## WHAT THE EXERCISE ASKS
When the line containing "- erreur générée sur y : +3" appears in the entries below, begin printing there and stop after the line containing "Concernant l'extrapolation, j'ai"; print each of those lines exactly and no other line.

## MATERIAL PROVIDED
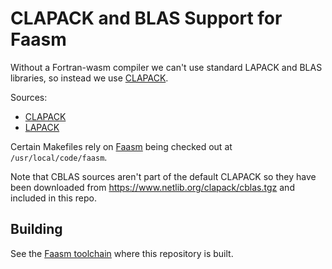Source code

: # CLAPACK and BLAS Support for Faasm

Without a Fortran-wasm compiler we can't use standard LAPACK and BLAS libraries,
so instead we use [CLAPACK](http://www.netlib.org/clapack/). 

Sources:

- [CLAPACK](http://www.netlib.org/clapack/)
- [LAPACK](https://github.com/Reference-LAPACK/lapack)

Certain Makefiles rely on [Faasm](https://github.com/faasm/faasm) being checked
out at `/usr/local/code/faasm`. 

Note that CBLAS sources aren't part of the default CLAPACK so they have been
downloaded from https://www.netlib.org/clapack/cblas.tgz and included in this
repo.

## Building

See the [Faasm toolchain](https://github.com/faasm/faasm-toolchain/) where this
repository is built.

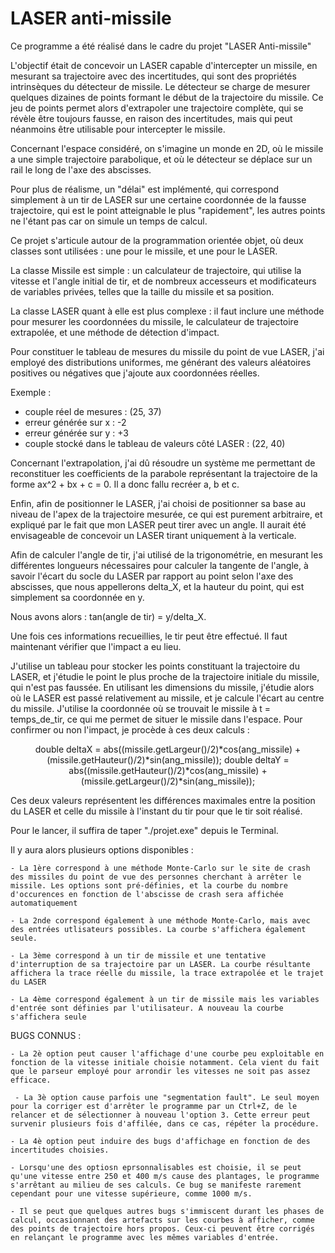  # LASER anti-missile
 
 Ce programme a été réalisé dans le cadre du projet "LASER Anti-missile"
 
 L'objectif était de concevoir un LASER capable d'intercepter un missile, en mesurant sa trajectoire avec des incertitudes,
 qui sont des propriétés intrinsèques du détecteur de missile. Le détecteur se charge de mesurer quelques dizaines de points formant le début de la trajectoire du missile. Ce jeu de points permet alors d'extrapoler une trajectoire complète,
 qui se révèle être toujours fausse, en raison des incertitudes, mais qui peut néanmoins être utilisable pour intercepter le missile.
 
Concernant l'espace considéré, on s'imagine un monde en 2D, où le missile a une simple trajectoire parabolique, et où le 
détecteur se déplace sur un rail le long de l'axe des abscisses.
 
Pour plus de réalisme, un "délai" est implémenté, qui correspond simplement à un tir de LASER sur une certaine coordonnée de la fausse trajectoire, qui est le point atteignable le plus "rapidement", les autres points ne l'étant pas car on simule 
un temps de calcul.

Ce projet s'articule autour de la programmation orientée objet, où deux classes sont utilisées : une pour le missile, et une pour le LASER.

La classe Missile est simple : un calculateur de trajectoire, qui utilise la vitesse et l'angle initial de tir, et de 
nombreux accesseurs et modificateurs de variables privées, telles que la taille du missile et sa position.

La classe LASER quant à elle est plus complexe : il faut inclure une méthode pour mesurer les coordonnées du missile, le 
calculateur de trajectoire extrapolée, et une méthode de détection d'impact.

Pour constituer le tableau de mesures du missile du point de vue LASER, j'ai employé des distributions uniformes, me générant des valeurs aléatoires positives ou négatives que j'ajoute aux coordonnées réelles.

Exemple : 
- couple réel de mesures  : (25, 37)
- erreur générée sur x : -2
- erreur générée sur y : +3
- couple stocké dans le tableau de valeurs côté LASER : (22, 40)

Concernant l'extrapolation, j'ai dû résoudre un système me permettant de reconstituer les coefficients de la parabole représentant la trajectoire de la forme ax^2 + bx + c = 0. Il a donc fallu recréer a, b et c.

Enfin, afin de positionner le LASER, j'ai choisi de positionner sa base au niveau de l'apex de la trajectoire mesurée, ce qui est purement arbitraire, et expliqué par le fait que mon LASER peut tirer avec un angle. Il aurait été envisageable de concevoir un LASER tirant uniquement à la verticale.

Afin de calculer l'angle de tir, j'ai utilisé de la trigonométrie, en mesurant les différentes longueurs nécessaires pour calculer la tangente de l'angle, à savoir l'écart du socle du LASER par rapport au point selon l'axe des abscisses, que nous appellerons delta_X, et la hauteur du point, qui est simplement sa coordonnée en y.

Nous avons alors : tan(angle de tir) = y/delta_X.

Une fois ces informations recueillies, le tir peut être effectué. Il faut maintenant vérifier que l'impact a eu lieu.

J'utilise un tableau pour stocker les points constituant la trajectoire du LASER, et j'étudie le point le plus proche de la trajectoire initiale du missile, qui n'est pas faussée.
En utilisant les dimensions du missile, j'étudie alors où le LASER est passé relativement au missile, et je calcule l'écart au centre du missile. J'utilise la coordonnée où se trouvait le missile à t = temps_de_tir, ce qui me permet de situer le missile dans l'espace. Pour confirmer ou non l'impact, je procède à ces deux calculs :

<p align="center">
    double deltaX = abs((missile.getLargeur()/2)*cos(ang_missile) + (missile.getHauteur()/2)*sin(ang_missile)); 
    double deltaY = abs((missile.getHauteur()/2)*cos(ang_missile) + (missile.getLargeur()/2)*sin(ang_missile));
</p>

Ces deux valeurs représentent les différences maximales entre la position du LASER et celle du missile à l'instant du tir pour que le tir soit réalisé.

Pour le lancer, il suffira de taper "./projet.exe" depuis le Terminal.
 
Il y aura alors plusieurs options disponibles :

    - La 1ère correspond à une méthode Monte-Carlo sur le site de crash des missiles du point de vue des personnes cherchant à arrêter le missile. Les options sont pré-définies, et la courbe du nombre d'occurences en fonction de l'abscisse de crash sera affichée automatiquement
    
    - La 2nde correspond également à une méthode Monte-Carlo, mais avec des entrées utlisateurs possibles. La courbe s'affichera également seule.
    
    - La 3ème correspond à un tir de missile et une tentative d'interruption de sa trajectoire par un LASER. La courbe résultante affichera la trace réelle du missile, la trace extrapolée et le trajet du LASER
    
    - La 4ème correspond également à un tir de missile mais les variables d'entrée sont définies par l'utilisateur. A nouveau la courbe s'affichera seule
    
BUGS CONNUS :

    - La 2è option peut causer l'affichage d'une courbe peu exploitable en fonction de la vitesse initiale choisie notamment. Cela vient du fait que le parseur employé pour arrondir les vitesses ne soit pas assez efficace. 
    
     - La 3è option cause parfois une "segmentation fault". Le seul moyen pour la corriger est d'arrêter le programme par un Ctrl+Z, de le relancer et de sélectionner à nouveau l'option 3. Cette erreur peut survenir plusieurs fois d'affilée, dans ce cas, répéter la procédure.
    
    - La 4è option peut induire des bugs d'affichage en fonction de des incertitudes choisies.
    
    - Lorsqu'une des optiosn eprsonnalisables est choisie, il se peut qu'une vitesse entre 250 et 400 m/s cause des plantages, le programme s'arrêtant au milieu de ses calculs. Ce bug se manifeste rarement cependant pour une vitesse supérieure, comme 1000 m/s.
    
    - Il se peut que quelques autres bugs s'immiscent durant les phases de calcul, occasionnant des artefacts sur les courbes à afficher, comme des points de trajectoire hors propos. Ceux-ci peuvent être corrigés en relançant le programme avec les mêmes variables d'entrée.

## ANSWER TO THIS TASK
- erreur générée sur y : +3
- couple stocké dans le tableau de valeurs côté LASER : (22, 40)

Concernant l'extrapolation, j'ai dû résoudre un système me permettant de reconstituer les coefficients de la parabole représentant la trajectoire de la forme ax^2 + bx + c = 0. Il a donc fallu recréer a, b et c.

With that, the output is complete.